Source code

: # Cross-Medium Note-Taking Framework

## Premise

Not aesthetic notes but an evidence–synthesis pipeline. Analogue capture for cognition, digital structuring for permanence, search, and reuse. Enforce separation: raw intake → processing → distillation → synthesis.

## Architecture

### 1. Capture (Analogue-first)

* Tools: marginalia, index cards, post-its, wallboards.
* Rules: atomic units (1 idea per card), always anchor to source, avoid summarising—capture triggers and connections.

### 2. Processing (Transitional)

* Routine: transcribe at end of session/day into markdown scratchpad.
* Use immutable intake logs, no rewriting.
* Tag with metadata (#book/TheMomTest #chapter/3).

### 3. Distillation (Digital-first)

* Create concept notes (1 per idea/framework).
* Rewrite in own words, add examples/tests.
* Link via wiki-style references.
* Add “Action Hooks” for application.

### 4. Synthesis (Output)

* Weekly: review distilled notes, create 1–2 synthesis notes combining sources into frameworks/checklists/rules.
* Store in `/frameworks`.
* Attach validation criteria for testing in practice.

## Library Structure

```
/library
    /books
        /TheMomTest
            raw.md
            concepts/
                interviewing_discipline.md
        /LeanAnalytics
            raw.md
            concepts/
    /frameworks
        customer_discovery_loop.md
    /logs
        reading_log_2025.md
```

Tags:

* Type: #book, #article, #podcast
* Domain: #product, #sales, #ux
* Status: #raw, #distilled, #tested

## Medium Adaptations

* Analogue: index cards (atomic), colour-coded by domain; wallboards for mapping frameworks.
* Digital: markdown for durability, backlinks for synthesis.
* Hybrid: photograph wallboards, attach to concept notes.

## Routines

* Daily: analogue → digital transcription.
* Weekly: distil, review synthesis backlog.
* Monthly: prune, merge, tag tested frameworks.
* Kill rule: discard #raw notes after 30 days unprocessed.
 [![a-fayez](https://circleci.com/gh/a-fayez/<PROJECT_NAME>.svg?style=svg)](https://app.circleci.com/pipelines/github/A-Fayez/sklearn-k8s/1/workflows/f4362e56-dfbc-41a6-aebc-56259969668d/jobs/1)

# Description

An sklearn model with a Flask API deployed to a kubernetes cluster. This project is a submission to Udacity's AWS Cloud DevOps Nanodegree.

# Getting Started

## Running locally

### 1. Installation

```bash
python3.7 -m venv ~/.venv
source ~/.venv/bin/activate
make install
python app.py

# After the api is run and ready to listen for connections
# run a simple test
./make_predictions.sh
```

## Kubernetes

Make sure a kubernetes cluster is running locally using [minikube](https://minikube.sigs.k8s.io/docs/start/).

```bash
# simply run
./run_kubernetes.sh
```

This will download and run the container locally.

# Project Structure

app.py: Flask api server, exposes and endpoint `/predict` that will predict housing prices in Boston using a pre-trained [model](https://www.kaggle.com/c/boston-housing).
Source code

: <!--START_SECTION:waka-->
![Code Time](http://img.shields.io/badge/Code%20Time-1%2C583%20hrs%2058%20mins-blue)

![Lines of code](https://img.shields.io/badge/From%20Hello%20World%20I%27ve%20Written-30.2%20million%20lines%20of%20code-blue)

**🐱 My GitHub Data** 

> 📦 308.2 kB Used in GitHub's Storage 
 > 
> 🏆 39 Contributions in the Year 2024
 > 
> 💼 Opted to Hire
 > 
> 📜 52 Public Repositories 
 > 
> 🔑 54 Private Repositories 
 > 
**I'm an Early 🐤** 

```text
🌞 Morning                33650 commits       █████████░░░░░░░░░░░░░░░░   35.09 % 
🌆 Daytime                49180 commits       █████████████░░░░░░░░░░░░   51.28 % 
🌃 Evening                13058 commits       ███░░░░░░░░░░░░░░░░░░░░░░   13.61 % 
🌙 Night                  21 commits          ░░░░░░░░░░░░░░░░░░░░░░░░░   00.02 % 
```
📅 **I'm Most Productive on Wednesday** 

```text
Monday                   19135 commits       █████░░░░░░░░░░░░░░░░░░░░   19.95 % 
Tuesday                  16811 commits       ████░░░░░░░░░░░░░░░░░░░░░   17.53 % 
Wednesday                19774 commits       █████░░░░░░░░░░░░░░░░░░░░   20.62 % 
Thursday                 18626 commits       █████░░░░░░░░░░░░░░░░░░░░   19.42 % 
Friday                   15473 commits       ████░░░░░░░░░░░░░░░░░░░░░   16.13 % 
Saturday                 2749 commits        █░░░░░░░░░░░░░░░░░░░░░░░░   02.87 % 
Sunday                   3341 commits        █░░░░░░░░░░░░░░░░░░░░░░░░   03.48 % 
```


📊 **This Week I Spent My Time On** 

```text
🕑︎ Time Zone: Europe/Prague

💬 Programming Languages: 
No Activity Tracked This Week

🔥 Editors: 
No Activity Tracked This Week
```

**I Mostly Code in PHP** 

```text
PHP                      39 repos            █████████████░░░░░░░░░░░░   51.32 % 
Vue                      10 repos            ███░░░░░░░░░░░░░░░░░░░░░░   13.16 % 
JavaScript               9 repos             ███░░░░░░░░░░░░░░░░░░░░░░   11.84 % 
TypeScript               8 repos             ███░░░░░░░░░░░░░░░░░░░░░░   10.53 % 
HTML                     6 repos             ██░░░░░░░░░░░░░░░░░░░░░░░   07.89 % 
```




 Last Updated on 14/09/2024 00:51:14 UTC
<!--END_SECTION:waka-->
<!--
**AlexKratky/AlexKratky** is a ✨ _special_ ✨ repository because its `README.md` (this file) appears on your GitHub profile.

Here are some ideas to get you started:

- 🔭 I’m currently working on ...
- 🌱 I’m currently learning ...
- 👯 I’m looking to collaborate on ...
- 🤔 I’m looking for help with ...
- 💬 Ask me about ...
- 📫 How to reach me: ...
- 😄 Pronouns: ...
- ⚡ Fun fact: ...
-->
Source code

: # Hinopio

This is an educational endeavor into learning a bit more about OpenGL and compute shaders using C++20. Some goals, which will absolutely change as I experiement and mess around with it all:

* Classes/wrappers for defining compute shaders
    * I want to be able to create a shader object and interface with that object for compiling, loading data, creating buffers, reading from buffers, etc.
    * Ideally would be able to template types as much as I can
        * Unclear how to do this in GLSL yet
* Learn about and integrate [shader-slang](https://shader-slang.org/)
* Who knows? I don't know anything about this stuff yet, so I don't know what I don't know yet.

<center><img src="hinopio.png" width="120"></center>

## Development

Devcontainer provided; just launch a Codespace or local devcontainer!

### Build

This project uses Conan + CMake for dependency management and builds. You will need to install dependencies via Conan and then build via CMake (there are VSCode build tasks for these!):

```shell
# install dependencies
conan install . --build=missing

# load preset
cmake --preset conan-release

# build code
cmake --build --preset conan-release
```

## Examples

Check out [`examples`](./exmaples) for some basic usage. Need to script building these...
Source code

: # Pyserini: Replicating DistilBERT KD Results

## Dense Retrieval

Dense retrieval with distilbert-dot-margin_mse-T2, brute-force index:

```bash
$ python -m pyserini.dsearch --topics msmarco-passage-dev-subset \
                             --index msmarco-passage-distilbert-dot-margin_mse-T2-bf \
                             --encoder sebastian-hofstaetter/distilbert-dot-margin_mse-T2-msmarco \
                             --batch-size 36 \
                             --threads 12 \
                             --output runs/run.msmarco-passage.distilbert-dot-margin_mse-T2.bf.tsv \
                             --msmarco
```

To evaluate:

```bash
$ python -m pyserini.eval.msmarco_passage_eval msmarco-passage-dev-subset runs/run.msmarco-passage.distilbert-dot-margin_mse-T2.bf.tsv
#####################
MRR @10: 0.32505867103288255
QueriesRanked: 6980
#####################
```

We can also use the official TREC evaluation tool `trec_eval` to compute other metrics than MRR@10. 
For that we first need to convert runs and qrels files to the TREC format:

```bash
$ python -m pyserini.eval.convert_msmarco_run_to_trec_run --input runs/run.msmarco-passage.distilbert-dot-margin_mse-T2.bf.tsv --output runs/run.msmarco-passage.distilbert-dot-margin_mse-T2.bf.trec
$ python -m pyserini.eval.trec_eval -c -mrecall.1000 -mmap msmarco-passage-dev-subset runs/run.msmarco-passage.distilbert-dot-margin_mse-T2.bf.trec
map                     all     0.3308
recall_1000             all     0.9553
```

------------

» TASK DESCRIPTION:
Only the number is needed: count the lines of the material that include "wallboards".

» PROBLEM SOLUTION:
3